[Items from a dataset]
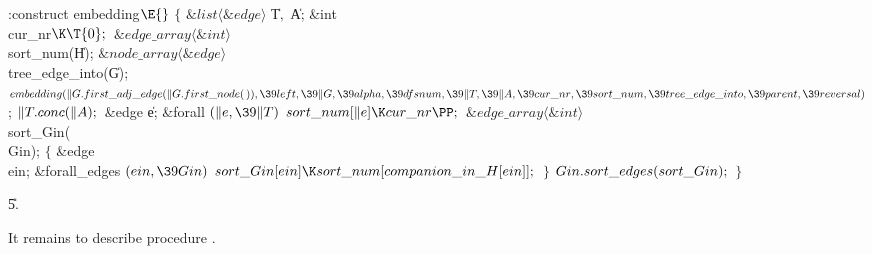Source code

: \Y\B\4:construct embedding\X${}\E{}$\6
${}\{{}$\1\6
${}\&{list}\langle\&{edge}\rangle{}$ \|T${},{}$ \|A;\6
\&{int} \\{cur\_nr}${}\K\T{0};{}$\6
${}\&{edge\_array}\langle\&{int}\rangle{}$ \\{sort\_num}(\|H);\6
${}\&{node\_array}\langle\&{edge}\rangle{}$ \\{tree\_edge\_into}(\|G);\7
${}\\{embedding}(\|G.\\{first\_adj\_edge}(\|G.\\{first\_node}(\,)),\39\\{left},%
\39\|G,\39\\{alpha},\39\\{dfsnum},\39\|T,\39\|A,\39\\{cur\_nr},\39\\{sort%
\_num},\39\\{tree\_edge\_into},\39\\{parent},\39\\{reversal}){}$;\6
${}\|T.\\{conc}(\|A);{}$\7
\&{edge} \|e;\7
\&{forall} ${}(\|e,\39\|T){}$\1\5
${}\\{sort\_num}[\|e]\K\\{cur\_nr}\PP;{}$\2\7
${}\&{edge\_array}\langle\&{int}\rangle{}$ \\{sort\_Gin}(\\{Gin});\7
${}\{{}$\1\6
\&{edge} \\{ein};\7
\&{forall\_edges} ${}(\\{ein},\39\\{Gin}){}$\1\5
${}\\{sort\_Gin}[\\{ein}]\K\\{sort\_num}[\\{companion\_in\_H}[\\{ein}]];{}$\2\6
\4${}\}{}$\2\6
${}\\{Gin}.\\{sort\_edges}(\\{sort\_Gin});{}$\6
\4${}\}{}$\2\par
\U5.\fi

It remains to describe procedure .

Activity: Work out how many lines in the records above hold the string "embedding", then give only that count.

Answer for this exercise: 2